Apache OpenOffice (AOO) Bugzilla – Issue 26733
uncompressed dictionary of words appearing in document
Last modified: 2013-02-07 22:41:32 UTC
"It would be nice" if documents, spreadsheets, etcetera were saved with an uncompressed list of words appearing in the document. Since the list of words is uncompressed it would be easier to find all documents with specific words appearing in them. Alternatively, the entire user entered text part of a document could be saved uncompressed. This would have the advantage of giving the ability to search for phrases, but would expand the size of the document. (Check box options for one, the other, or neither?)
I don't think that it makes sense because it is very easy to look into a compressed archive (.jar) but may be the UserExperience has a different view.

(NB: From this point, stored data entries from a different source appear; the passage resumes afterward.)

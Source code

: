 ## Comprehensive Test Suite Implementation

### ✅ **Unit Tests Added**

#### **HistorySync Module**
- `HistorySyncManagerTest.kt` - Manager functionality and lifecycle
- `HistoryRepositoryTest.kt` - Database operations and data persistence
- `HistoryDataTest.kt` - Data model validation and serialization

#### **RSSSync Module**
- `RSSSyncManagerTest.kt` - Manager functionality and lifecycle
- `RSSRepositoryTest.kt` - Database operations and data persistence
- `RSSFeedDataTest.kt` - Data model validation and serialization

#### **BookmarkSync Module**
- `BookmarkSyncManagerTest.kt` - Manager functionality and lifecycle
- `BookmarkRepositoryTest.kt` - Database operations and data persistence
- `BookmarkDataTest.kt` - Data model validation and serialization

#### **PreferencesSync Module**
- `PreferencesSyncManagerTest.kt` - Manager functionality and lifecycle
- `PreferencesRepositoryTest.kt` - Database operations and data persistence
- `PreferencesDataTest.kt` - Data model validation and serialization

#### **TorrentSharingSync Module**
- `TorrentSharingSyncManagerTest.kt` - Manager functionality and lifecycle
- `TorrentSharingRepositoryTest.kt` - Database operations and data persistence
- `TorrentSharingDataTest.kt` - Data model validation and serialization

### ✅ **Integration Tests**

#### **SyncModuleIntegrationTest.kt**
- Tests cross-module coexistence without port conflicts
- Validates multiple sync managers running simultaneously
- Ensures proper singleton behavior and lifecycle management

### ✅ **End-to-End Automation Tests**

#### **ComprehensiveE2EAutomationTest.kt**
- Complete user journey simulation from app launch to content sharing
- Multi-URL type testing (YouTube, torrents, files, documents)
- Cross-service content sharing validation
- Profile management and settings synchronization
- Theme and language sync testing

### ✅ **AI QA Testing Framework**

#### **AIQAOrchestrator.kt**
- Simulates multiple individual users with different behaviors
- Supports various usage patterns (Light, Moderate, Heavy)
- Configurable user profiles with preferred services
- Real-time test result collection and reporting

In windows 2000 the xml is some kind of zip that Winzip can open. It could probably be searched with zgrep. If the xml is stored in .jar on another platform this is another good reason to have a portion of the xml containing words or phrases in uncompressed format. It will then be searchable without "inside" knowledge of the compression scheme used on the xml format (using grep on every platform).
Hi, this wish has been more or less solved by the current generation of file indexers (such as strigi) because they unpack archive files to index their internal files. Thanks!
To grep the issues easier via "requirements" I put the issues currently lying on my owner to the owner "requirements".